Print your own college ruled papers
The second chunk below prints a cursive practice sheet. The slant lines are configured to 52 degrees as per the Spencerian style and of course you may change that to the script you are using.
\documentclass[12pt, letterpaper]{article}
\usepackage{tikz}
\usetikzlibrary{patterns,patterns.meta}
\usepackage[letterpaper, margin=0in]{geometry}
\definecolor{verticalrule}{HTML}{A71010} % dark red
\begin{document}
%%%%%%%%%%%%%% College ruled paper %%%%%%%%%%%%%%%
% 9/32 inch spacing between horizontal lines
% vertical margin 1 1/4 inches from the left edge
\foreach \n in {0,...,1}{
\begin{figure}
\centering
\begin{tikzpicture}
\draw[line width=1pt,color=verticalrule] (1.25in,0in) -- (1.25in,11in);
\draw[ystep=0.28125in,xstep=0,color=black!30!white] (0in,1in) grid (8.5in,10in);
\end{tikzpicture}
\end{figure}
}
%%%%%%%%%%%%%%%%%%%%%%%%%%%%%%%%%%%%%%%%%%%%%%%%%%
%%%%%%%%%%%%%% Cursive practice papper %%%%%%%%%%%
%% 1/8 inch spacing between horizontal lines
%% 1/8 inch spacing between vertical lines
\foreach \n in {0,...,1}{
\begin{figure}
\centering
\begin{tikzpicture}
\draw[step=0.125in,color=black!30!white] (0in,0.5in) grid (8.5in,10.5in);
\draw[pattern={Lines[angle=52,distance=0.5in]},pattern color=black!30!white] (0in,0.5in) rectangle (8.5in,10.5in);
\end{tikzpicture}
\end{figure}
}
%%%%%%%%%%%%%%%%%%%%%%%%%%%%%%%%%%%%%%%%%%%%%%%%%%
\end{document}
Note that in both cases, the ruled area rendered by the code above matches the entirety of the letter paper. This means that if you have a printer that does not print on 100% of the paper (by design), you might want to ensure that the file is not scaled during printing. The CUPS command I use for this is:
lp -o media=Letter -d your-printer-name -o sides=two-sided-long-edge -o page-bottom=0 -o page-top=0 -o page-left=0 -o page-right=0 -o scaling=100
Here are what they look like (click to download):
Find the package that provides a command/environment
TEXPKGs="/path/to/texmf-dist/tex/latex" sh -c 'grep -r "\command[^a-z]" $TEXPKGs 2>/dev/null | cut -d: -f1 | uniq | sed "s:$TEXPKGs::g"'
Note that I’m assuming we are providing grep
with the full name of the
wanted command.
An example output when I want, say, the \intercal
command:
txfonts/txfonts.sty
objectz/oz.sty
newtxsf/newtxsf.sty
arev/ams-mdbch.sty
stix2-type1/stix2.sty
newtx/newtxmath.sty
fdsymbol/fdsymbol.sty
mdsymbol/mdsymbol.sty
rmathbr/rmathbr.sty
boisik/boisik.sty
newpx/newpxmath.sty
ucs/data/uni-34.def
mnsymbol/MnSymbol.sty
amsfonts/amssymb.sty
breqn/msabm.sym
kpfonts/kpfonts.sty
unicode-math/unicode-math-table.tex
mathdesign/mdugm/mdugm.sty
mathdesign/mdici/mdici.sty
mathdesign/mdbch/mdbch.sty
mathdesign/mdpgd/mdpgd.sty
mathdesign/mdpus/mdpus.sty
mathdesign/mdput/mdput.sty
hep-math/hep-math.sty
pxfonts/pxfonts.sty
commonunicode/commonunicode.sty
stix/stix.sty
zed-csp/zed-csp.sty
fourier/fourier.sty
amssymb
is “clearly” the one I was looking for since frankly I have never used any other packages listed here. (Installing texlive-full for a peace of mind comes back and bites in the butt…)
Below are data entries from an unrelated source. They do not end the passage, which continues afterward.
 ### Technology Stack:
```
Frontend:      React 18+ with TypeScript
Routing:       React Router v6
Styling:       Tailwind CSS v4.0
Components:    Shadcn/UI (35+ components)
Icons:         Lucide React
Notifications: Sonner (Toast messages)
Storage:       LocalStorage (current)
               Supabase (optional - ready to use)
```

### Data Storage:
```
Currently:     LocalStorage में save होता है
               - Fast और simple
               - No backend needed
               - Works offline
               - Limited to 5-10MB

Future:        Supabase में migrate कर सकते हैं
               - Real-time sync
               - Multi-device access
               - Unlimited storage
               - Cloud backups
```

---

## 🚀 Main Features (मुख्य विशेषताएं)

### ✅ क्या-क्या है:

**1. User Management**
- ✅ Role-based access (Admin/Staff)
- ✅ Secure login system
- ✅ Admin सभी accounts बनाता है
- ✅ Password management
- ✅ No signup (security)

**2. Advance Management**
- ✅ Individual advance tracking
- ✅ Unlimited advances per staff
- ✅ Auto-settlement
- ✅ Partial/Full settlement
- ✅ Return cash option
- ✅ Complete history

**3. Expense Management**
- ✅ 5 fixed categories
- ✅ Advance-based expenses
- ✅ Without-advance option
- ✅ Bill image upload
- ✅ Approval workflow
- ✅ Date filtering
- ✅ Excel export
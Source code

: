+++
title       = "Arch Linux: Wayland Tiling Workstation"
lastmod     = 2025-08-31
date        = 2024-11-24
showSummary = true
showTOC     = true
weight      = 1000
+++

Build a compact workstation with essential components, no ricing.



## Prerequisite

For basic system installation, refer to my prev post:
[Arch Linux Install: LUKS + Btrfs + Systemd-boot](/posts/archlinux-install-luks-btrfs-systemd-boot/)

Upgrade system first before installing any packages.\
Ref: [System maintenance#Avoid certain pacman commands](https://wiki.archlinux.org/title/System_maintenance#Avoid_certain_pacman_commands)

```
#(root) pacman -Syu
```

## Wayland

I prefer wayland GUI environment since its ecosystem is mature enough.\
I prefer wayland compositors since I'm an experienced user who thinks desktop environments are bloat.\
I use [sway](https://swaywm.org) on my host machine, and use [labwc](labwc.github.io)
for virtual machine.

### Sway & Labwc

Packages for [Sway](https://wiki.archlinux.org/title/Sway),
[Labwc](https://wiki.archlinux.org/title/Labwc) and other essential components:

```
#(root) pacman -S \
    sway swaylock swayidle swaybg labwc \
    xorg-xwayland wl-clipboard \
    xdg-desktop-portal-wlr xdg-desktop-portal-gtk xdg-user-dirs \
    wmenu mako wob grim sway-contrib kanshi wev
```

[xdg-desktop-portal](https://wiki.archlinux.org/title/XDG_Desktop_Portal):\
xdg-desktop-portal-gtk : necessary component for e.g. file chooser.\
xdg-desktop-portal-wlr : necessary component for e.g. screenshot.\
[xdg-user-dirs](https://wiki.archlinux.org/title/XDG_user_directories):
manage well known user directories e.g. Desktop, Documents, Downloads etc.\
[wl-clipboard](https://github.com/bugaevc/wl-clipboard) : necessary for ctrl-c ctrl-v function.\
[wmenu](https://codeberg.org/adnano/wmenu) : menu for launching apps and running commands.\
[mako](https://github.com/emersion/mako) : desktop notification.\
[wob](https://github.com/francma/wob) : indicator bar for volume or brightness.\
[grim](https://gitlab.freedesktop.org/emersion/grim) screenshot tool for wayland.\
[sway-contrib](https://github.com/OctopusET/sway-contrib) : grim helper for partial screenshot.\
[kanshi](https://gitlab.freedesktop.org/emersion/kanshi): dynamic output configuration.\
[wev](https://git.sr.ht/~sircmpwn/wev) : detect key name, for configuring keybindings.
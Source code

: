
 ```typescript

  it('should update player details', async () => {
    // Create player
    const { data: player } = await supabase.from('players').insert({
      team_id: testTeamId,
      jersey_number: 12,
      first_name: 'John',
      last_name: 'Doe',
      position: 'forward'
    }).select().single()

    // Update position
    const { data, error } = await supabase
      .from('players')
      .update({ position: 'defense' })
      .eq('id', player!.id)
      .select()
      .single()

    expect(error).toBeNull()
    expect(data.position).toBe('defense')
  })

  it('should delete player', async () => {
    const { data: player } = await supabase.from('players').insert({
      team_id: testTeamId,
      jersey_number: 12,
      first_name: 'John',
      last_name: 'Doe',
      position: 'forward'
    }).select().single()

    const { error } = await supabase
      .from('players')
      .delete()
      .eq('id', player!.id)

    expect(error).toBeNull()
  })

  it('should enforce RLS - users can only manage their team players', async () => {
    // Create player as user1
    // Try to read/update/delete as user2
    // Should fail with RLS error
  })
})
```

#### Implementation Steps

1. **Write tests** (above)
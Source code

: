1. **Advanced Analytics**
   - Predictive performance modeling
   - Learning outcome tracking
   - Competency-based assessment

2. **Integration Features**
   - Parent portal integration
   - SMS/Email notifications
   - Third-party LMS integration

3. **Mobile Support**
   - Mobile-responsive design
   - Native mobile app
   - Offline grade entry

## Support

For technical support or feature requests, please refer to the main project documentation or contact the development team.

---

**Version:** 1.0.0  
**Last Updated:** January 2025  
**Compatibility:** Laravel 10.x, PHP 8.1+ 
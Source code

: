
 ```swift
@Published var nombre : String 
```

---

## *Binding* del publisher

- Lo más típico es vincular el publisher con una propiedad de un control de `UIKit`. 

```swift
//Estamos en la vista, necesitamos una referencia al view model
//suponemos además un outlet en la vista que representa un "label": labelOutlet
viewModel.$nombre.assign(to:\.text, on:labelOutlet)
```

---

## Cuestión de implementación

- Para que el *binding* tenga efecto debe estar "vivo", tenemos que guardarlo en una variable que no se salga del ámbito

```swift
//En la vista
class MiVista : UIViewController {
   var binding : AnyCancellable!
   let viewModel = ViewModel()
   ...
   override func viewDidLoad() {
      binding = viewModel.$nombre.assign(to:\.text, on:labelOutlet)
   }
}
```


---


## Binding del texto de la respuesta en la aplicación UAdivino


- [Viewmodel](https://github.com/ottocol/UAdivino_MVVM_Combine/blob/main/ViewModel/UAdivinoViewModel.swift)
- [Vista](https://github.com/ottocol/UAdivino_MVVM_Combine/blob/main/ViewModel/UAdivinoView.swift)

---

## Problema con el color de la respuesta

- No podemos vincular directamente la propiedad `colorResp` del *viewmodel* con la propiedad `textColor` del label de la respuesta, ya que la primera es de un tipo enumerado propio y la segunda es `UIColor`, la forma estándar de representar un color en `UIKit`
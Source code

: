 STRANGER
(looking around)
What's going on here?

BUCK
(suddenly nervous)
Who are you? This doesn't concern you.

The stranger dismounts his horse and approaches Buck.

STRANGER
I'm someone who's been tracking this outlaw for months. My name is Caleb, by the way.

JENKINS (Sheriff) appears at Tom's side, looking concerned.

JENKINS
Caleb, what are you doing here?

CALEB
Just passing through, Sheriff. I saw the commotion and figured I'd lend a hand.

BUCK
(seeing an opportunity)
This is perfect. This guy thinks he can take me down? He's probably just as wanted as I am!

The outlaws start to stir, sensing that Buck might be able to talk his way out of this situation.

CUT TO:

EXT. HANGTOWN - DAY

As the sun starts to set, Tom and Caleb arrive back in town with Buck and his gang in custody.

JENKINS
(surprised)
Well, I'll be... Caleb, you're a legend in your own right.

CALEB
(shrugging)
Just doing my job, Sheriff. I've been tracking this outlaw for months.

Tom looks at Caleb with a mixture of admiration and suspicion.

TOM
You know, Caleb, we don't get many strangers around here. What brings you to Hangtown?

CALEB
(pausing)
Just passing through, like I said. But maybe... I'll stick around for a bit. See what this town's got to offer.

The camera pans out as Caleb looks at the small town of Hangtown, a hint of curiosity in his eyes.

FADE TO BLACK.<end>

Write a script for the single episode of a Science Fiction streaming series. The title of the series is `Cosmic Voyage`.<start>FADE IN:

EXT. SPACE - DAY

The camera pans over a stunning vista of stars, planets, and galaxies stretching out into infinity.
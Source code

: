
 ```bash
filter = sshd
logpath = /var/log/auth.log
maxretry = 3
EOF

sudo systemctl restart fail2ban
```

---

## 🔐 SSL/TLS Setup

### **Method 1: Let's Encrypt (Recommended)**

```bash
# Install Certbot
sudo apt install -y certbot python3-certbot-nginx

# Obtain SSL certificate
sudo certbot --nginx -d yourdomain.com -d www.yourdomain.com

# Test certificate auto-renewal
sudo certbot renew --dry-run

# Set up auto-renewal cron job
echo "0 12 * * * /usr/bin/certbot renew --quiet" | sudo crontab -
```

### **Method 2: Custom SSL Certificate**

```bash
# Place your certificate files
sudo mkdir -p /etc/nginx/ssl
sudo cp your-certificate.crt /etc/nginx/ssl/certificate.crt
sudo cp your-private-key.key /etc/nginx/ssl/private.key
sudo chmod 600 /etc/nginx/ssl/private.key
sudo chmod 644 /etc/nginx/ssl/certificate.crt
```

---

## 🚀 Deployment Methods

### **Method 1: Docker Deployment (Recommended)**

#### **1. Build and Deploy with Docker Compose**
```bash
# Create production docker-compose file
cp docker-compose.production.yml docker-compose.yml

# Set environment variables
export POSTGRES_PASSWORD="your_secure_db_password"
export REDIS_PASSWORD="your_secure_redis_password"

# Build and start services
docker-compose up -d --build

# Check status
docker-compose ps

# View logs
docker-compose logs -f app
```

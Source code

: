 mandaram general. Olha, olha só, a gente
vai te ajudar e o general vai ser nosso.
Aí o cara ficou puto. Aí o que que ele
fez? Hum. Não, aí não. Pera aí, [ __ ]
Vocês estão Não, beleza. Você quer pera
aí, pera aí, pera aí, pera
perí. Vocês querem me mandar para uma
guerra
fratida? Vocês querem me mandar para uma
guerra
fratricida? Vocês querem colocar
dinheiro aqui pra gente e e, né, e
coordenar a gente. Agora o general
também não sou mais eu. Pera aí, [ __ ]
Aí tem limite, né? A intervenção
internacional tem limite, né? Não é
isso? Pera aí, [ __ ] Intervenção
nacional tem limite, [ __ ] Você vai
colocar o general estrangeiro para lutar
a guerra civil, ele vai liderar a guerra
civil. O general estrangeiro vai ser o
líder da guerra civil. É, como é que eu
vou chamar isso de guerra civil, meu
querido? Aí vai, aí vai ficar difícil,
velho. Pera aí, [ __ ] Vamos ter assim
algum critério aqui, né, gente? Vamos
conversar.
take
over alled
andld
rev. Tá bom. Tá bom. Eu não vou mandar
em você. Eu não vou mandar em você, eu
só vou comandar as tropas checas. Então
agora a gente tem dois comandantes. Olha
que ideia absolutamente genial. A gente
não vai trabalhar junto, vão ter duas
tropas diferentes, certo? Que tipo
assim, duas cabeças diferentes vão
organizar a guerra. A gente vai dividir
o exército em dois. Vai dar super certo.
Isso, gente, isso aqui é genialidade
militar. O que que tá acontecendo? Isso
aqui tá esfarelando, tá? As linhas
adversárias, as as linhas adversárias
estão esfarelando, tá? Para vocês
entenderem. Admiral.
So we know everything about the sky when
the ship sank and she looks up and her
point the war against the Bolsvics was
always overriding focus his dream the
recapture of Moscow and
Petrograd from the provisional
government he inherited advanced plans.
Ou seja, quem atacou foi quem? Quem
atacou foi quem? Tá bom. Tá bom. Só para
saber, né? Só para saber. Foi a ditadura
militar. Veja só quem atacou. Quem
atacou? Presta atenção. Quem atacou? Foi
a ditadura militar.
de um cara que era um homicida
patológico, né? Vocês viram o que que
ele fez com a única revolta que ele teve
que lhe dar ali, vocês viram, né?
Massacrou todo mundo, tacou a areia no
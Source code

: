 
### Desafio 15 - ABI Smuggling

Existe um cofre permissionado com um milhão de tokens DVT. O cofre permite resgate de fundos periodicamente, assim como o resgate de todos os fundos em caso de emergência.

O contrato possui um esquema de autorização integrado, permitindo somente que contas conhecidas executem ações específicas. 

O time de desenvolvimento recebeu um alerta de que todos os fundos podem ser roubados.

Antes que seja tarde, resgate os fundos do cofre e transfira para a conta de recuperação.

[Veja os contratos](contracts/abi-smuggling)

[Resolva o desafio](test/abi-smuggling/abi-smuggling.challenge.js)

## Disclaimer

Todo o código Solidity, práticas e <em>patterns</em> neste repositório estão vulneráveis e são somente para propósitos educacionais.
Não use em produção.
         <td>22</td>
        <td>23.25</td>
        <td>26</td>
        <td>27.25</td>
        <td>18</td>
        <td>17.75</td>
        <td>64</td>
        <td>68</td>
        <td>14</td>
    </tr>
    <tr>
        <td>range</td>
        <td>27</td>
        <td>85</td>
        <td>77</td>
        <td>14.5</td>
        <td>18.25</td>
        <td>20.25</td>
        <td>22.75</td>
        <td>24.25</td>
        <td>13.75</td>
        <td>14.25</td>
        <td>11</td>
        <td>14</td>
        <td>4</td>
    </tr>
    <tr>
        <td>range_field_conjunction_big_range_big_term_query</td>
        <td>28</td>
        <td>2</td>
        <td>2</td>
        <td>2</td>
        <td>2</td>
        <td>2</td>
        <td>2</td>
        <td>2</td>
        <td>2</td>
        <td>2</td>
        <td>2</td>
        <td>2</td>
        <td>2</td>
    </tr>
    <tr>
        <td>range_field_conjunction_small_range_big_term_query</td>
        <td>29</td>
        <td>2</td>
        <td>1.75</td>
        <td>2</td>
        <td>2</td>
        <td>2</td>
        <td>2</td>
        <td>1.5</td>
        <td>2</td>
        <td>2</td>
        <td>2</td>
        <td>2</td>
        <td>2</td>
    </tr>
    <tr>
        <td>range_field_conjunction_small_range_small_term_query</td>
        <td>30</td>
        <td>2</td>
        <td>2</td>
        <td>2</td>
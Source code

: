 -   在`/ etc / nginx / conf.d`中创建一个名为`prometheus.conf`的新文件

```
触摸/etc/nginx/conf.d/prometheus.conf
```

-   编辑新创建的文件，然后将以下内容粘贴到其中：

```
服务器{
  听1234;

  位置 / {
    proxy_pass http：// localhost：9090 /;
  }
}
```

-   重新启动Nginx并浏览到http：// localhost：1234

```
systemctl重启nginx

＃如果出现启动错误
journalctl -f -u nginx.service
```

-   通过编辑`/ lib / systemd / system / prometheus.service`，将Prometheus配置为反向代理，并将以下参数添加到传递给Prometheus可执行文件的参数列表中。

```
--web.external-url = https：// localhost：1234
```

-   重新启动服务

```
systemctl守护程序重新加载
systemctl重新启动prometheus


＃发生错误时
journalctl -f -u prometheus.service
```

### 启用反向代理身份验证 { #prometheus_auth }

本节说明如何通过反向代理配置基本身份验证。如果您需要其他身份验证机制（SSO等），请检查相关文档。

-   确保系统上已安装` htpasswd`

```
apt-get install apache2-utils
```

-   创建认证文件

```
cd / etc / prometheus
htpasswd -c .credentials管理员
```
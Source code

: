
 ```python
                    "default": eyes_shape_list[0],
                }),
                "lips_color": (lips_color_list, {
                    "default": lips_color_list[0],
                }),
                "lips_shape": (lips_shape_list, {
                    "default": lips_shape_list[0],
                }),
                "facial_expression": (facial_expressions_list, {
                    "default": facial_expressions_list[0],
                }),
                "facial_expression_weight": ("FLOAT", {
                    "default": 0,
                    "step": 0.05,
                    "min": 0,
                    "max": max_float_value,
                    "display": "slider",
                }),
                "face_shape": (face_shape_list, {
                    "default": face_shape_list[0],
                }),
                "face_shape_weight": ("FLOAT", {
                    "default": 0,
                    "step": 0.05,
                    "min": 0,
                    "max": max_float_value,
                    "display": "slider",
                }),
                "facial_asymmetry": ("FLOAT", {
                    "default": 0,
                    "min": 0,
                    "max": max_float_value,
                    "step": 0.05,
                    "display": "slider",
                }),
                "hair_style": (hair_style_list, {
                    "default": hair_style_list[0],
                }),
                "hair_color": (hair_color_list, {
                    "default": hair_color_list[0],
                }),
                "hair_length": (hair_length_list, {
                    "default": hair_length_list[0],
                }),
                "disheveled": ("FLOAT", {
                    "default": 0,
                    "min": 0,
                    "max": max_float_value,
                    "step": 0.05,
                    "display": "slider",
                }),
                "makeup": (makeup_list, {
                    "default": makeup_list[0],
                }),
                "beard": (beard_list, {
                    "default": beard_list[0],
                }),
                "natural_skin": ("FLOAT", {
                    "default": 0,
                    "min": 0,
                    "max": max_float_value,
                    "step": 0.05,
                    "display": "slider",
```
Find and replace in a loonnng equation block
This one is more of a Vim trick. Say you want to replace all \qquad
with
\quad
in a math environment. Instead of finding two line numbers and do
:3412,3502s/\\qquad/\\quad/g
you can simply select the \begin{*env_name*}
line with VISUAL LINE (Shift + V)
in Vim and hit %
which brings you to \end{*env_name*}
. You now have the whole environment block selected. Now if you hit :
, you will be prompted:
:'<,'>
with the range '<,'>
automatically inserted, where '<
means the first highlighted line while '>
means the last. The following command then gets the job done:
:'<,'>s/\\qquad/\\quad/g
Find duplicated labels
grep -v "%" article.tex | grep -o "label{.*}" | sort | uniq -dc
The first grep
command, with an invert-matching flag -v
, gets rid of all
commented-out lines from the document file article.tex
. The second one greps
all the label names. The only-matching flag -o
is fundamental for the
following sorting action. The uniq
command prints only one line for each
group of duplicate lines with -d
flag (while -D
flag prints all duplicate
lines), and prefixes lines by the number of occurrences with -c
flag.
A simple Makefile
It’s always beyond ill-advised to place everything under one
folder. For small LaTeX projects, I usually create two folders,
sty
and tex
, for style files and source TeX files
respectively. See an example project directory tree:
.
├── Makefile
├── sty
│ ├── enorm.sty
│ ├── siamart220329.cls
│ ├── siamplain.bst
│ └── widebar.sty
└── tex
├── article.tex
├── references.bib
├── shared.tex
└── supplement.tex
2 directories, 9 files
I’m using SIAM’s standard LaTeX
macros here which provides two style
files (highlighted in the code block), siamart220329.cls
and siamplain.bst
.
The .cls
file renders the overall feel while .bst
formats the bibliography.
The other two .sty
files are minor and personal macros I created to declutter
the preamble (which in SIAM’s case is defined in shared.tex
).
Now, the Makefile
, residing in root directory, takes on two main tasks: 1) tell
pdflatex
and bibtex
where they can look for files, which is precisely what
the top three export
commands are for; 2) automate the retarded pdflatex
->
bibtex
-> pdflatex
-> pdflatex
TeX compilation pattern. (For inquisitive
people who want to get to the bottom of this bewildering compilation scheme, I would refer them to section 5, PART 2 of this book.)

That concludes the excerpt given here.